- **How to complete this task**: Using the records below, filter for lines that contain the string "guidance" and copy them out.

Items from a data source:
*** Block opens ***
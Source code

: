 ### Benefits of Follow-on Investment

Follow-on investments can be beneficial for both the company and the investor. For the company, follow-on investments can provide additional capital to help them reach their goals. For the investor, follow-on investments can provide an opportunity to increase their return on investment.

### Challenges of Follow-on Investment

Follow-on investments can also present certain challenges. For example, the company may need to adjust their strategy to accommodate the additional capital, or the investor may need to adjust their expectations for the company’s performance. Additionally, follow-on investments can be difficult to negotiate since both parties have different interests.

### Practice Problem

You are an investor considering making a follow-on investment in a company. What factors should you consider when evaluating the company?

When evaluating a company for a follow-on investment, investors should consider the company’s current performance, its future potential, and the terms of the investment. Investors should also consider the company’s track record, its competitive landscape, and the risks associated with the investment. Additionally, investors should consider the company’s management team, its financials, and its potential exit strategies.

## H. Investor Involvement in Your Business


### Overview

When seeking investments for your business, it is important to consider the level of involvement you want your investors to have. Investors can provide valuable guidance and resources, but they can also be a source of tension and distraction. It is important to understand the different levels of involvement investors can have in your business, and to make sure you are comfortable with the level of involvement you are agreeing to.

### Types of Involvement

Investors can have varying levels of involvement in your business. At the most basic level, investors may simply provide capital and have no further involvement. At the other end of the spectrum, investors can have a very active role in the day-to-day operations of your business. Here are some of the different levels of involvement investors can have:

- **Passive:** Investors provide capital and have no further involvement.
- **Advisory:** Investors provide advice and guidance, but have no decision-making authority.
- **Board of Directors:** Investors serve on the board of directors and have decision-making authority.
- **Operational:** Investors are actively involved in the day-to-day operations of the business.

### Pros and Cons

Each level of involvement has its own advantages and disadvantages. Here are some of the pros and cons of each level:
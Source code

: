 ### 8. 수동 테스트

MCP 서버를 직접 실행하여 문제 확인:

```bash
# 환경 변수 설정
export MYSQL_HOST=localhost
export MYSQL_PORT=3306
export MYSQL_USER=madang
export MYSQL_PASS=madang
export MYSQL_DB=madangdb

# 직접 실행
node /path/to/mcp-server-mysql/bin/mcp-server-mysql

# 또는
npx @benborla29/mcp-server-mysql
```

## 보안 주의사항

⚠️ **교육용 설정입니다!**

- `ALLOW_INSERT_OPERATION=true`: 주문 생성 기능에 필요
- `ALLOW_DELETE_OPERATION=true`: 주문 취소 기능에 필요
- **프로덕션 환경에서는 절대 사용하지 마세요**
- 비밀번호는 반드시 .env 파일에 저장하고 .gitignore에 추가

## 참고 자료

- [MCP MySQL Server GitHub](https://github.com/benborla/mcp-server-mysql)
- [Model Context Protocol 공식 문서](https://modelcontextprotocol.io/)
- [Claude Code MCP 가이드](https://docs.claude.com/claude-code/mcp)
*** Block closes ***
- **Reply**:
When seeking investments for your business, it is important to consider the level of involvement you want your investors to have. Investors can provide valuable guidance and resources, but they can also be a source of tension and distraction. It is important to understand the different levels of involvement investors can have in your business, and to make sure you are comfortable with the level of involvement you are agreeing to.
- **Advisory:** Investors provide advice and guidance, but have no decision-making authority.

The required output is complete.